Fiduciary duty is at the heart of the trustful relationship we maintain with our clients. It ensures that those who manage other people’s money act in those people’s interests, rather than in their own. For a long time, such interests were purely financial in nature. But in 2005, the Freshfields report for the UN found that ESG issues were, in fact, essential to the reliability of estimated financial performance and hence, fiduciary duty. And yet, an ESG bashing campaign has recently taken hold in the United States. So how do we know what truly counts?

The issue of materiality

These discussions on the contours of fiduciary duty inform our investor research into companies. For several years now, we have incorporated ESG criteria into our research through the prism of financial materiality, in order to study the environment’s impacts on companies. Some investors want to go further and also research companies’ impact on their environment. This is called the materiality impact. Combining these two dimensions into double materiality is the foundation of recent regulations targeted at companies and investors.
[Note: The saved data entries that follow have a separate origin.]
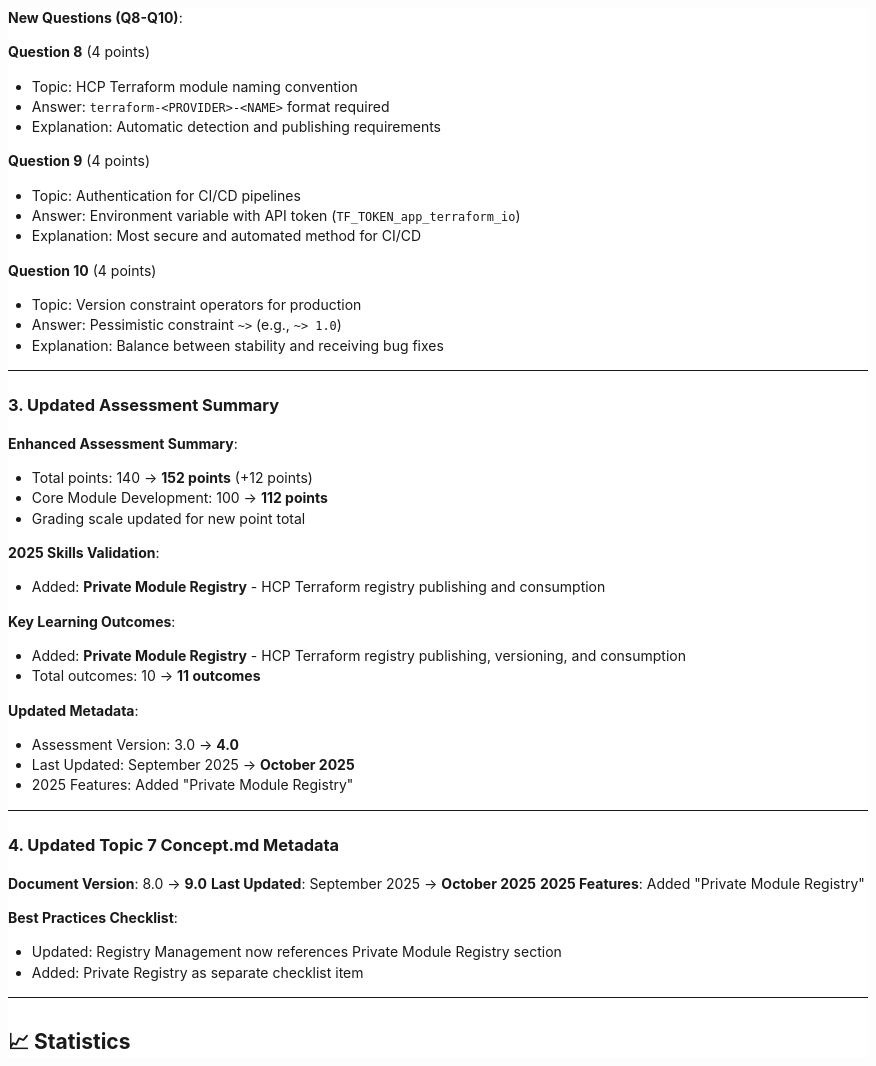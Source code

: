 **New Questions (Q8-Q10)**:

**Question 8** (4 points)
- Topic: HCP Terraform module naming convention
- Answer: `terraform-<PROVIDER>-<NAME>` format required
- Explanation: Automatic detection and publishing requirements

**Question 9** (4 points)
- Topic: Authentication for CI/CD pipelines
- Answer: Environment variable with API token (`TF_TOKEN_app_terraform_io`)
- Explanation: Most secure and automated method for CI/CD

**Question 10** (4 points)
- Topic: Version constraint operators for production
- Answer: Pessimistic constraint `~>` (e.g., `~> 1.0`)
- Explanation: Balance between stability and receiving bug fixes

---

### 3. Updated Assessment Summary

**Enhanced Assessment Summary**:
- Total points: 140 → **152 points** (+12 points)
- Core Module Development: 100 → **112 points**
- Grading scale updated for new point total

**2025 Skills Validation**:
- Added: **Private Module Registry** - HCP Terraform registry publishing and consumption

**Key Learning Outcomes**:
- Added: **Private Module Registry** - HCP Terraform registry publishing, versioning, and consumption
- Total outcomes: 10 → **11 outcomes**

**Updated Metadata**:
- Assessment Version: 3.0 → **4.0**
- Last Updated: September 2025 → **October 2025**
- 2025 Features: Added "Private Module Registry"

---

### 4. Updated Topic 7 Concept.md Metadata

**Document Version**: 8.0 → **9.0**
**Last Updated**: September 2025 → **October 2025**
**2025 Features**: Added "Private Module Registry"

**Best Practices Checklist**:
- Updated: Registry Management now references Private Module Registry section
- Added: Private Registry as separate checklist item

---

## 📈 Statistics

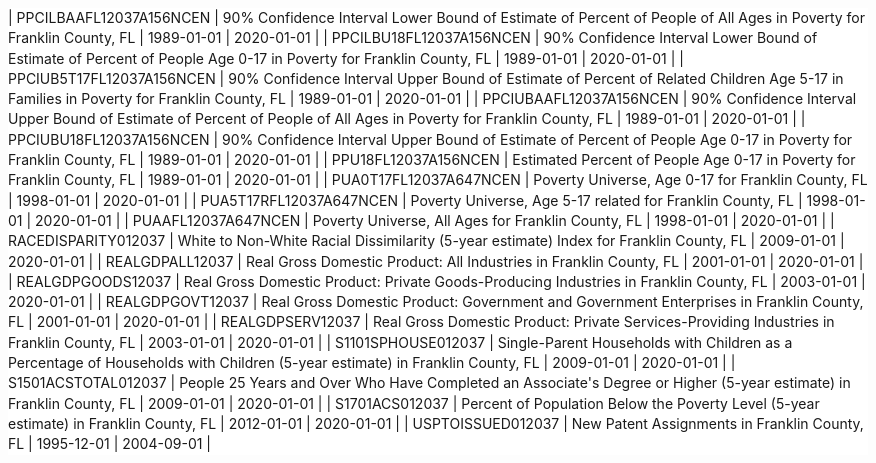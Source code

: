 | PPCILBAAFL12037A156NCEN   | 90% Confidence Interval Lower Bound of Estimate of Percent of People of All Ages in Poverty for Franklin County, FL                                                          | 1989-01-01          | 2020-01-01        |
| PPCILBU18FL12037A156NCEN  | 90% Confidence Interval Lower Bound of Estimate of Percent of People Age 0-17 in Poverty for Franklin County, FL                                                             | 1989-01-01          | 2020-01-01        |
| PPCIUB5T17FL12037A156NCEN | 90% Confidence Interval Upper Bound of Estimate of Percent of Related Children Age 5-17 in Families in Poverty for Franklin County, FL                                       | 1989-01-01          | 2020-01-01        |
| PPCIUBAAFL12037A156NCEN   | 90% Confidence Interval Upper Bound of Estimate of Percent of People of All Ages in Poverty for Franklin County, FL                                                          | 1989-01-01          | 2020-01-01        |
| PPCIUBU18FL12037A156NCEN  | 90% Confidence Interval Upper Bound of Estimate of Percent of People Age 0-17 in Poverty for Franklin County, FL                                                             | 1989-01-01          | 2020-01-01        |
| PPU18FL12037A156NCEN      | Estimated Percent of People Age 0-17 in Poverty for Franklin County, FL                                                                                                      | 1989-01-01          | 2020-01-01        |
| PUA0T17FL12037A647NCEN    | Poverty Universe, Age 0-17 for Franklin County, FL                                                                                                                           | 1998-01-01          | 2020-01-01        |
| PUA5T17RFL12037A647NCEN   | Poverty Universe, Age 5-17 related for Franklin County, FL                                                                                                                   | 1998-01-01          | 2020-01-01        |
| PUAAFL12037A647NCEN       | Poverty Universe, All Ages for Franklin County, FL                                                                                                                           | 1998-01-01          | 2020-01-01        |
| RACEDISPARITY012037       | White to Non-White Racial Dissimilarity (5-year estimate) Index for Franklin County, FL                                                                                      | 2009-01-01          | 2020-01-01        |
| REALGDPALL12037           | Real Gross Domestic Product: All Industries in Franklin County, FL                                                                                                           | 2001-01-01          | 2020-01-01        |
| REALGDPGOODS12037         | Real Gross Domestic Product: Private Goods-Producing Industries in Franklin County, FL                                                                                       | 2003-01-01          | 2020-01-01        |
| REALGDPGOVT12037          | Real Gross Domestic Product: Government and Government Enterprises in Franklin County, FL                                                                                    | 2001-01-01          | 2020-01-01        |
| REALGDPSERV12037          | Real Gross Domestic Product: Private Services-Providing Industries in Franklin County, FL                                                                                    | 2003-01-01          | 2020-01-01        |
| S1101SPHOUSE012037        | Single-Parent Households with Children as a Percentage of Households with Children (5-year estimate) in Franklin County, FL                                                  | 2009-01-01          | 2020-01-01        |
| S1501ACSTOTAL012037       | People 25 Years and Over Who Have Completed an Associate's Degree or Higher (5-year estimate) in Franklin County, FL                                                         | 2009-01-01          | 2020-01-01        |
| S1701ACS012037            | Percent of Population Below the Poverty Level (5-year estimate) in Franklin County, FL                                                                                       | 2012-01-01          | 2020-01-01        |
| USPTOISSUED012037         | New Patent Assignments in Franklin County, FL                                                                                                                                | 1995-12-01          | 2004-09-01        |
Double materiality & companies

Investigating companies’ impact on their environment means looking into their negative externalities[1]. These negative externalities come at a price that is still too often paid by society. However, companies are increasingly being asked to internalise their externalities, such as through the carbon market or the European directive on due diligence requiring major companies to process their negative impacts on human rights and the environment in their value chains. In Europe, the work of EFRAG[2] providing a framework for the Corporate Sustainability Reporting Directive (CSRD[3]) is working towards making double-materiality reporting mandatory. This aggressive stance, which is not shared by English-speaking countries, as seen in the work of the ISSB[4] or the SEC[5], would have the virtue of forcing companies to make public their negative impacts, with the option of limiting such impacts (through regulations, taxes, etc.). This is a way of moving from an economic system built at the expense of the rest of the world to a system built within the limits of this world! This is a timely revolution as resources becoming increasingly scarce.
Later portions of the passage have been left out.